I had a book of poems by Cormac McCarthy. At first I was excited about it, but disappointment quickly supplanted my excitement: McCarthy was like Raymond Carver in that his poems weren't as good as his prose. In the dining room of a student coop where I used to live I threw the book away. Since it had become a large, bloody slab of plastic-wrapped beef, it hit the bottom of the trash barrel with a sickening plop. "You shouldn't throw it away," I thought. "You know how you are: you'll wish you had it back. Besides, the trash won't be taken out for weeks. The book will rot and stink." And I knew that throwing the book away would somehow make me a suspect in the recent disappearance of a ten-year-old boy. A drug-dealer--a fourteen-year-old boy with scraggly blond hair--approached me and, brandishing a knife, demanded the whereabouts of this missing boy. Then I was on the lam in the back seat of a car driven by one of my students.

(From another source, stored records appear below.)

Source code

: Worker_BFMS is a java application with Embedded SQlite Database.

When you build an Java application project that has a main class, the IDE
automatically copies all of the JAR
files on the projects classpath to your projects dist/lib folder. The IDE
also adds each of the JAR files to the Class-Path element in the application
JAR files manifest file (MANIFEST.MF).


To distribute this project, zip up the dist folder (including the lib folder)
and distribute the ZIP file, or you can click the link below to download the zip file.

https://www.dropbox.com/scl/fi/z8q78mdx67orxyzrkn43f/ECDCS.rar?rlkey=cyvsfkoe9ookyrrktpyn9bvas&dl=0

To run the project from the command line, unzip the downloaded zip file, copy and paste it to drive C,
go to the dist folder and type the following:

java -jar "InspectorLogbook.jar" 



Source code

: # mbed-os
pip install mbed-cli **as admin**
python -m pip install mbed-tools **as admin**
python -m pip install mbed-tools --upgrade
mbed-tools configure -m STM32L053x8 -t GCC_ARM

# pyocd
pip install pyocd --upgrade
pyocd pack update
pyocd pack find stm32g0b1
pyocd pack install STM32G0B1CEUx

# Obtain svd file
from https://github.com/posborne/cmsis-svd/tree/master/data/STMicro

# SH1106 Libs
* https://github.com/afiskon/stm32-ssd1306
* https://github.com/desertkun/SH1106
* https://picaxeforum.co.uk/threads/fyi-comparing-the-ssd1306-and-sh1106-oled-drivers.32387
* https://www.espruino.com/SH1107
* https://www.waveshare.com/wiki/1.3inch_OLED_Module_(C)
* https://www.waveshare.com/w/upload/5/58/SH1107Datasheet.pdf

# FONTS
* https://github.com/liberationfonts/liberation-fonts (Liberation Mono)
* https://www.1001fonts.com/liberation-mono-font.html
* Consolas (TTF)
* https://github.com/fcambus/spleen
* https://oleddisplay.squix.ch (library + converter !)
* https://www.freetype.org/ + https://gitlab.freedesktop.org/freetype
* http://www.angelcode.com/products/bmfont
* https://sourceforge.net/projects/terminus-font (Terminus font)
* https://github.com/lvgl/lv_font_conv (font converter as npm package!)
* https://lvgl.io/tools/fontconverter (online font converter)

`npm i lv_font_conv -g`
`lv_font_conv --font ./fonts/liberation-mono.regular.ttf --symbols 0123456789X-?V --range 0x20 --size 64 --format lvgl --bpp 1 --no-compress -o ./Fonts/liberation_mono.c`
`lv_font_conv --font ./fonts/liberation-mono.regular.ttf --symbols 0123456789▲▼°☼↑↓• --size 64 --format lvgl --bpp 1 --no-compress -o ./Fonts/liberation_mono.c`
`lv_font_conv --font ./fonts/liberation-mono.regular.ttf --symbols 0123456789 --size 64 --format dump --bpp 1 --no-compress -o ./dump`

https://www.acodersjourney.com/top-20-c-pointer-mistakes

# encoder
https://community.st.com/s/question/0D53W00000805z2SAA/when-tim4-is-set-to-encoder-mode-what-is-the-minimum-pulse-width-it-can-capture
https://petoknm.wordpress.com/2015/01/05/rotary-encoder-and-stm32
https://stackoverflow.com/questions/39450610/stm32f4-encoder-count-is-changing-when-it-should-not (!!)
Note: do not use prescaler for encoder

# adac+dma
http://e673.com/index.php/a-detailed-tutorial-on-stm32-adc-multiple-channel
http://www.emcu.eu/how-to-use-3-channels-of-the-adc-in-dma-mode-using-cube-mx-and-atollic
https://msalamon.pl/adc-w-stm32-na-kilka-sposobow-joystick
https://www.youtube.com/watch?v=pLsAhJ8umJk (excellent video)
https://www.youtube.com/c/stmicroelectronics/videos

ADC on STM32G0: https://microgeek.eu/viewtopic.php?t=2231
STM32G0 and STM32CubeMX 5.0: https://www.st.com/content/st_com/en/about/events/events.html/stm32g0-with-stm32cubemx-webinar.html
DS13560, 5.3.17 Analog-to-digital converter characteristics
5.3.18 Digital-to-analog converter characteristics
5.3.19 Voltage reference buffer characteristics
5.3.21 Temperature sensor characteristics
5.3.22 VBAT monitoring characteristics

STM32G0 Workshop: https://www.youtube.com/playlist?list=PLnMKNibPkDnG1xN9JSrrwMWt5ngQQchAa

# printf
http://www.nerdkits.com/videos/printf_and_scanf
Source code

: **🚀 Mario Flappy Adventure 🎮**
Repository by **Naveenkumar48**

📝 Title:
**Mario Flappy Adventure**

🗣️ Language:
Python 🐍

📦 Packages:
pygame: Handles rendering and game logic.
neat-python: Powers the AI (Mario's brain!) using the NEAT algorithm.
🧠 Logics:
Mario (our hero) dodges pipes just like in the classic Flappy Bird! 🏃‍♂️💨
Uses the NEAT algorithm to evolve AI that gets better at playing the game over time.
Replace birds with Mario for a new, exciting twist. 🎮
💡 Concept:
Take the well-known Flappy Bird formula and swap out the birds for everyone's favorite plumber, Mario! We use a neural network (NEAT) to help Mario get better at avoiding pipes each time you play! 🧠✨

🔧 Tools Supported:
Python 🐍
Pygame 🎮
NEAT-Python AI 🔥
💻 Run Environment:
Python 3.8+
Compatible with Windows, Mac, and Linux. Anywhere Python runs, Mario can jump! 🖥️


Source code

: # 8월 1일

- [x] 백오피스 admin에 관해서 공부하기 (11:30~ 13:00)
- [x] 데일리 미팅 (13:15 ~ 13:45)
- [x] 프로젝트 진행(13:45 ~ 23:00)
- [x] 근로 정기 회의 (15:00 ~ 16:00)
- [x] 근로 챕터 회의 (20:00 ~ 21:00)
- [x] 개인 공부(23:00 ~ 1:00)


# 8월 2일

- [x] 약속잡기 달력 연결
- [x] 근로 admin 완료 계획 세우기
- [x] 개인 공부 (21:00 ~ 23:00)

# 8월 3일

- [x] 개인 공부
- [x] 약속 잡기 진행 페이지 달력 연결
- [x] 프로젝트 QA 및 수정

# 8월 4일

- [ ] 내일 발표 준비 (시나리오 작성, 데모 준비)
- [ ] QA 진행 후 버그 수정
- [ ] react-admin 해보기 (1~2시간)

We were careening around slummy, nocturnal streets. Drug-dealers shouted jeers at us and pelted the car with garbage which my student windshield-wiped away.

2 comments:

Elle said...

wow.

freak out.

what do you make of it?

Delia Psyche said...

Maybe just "freak out." Or maybe it's about the anxieties aroused by teaching. For example, my occasional fears that because I'm eccentric/bohemian/single, I'm perceived as morally unfit to mentor young people, many of whom shock me with stories of the brutal and squalid circumstances from which they've emerged--or in which they're still submerged, in some cases. (Well, no, not "shock." They afflict me with a malaise.)The garbage-hurling and windshield-wiping clearly come from the film Taxi Driver. The rotting meatbook may come from something I said recently: "A stack of ungraded papers starts to smell like rotting meat." (I think I was cribbing Roethke.) A putrescent dream! Glad I woke up.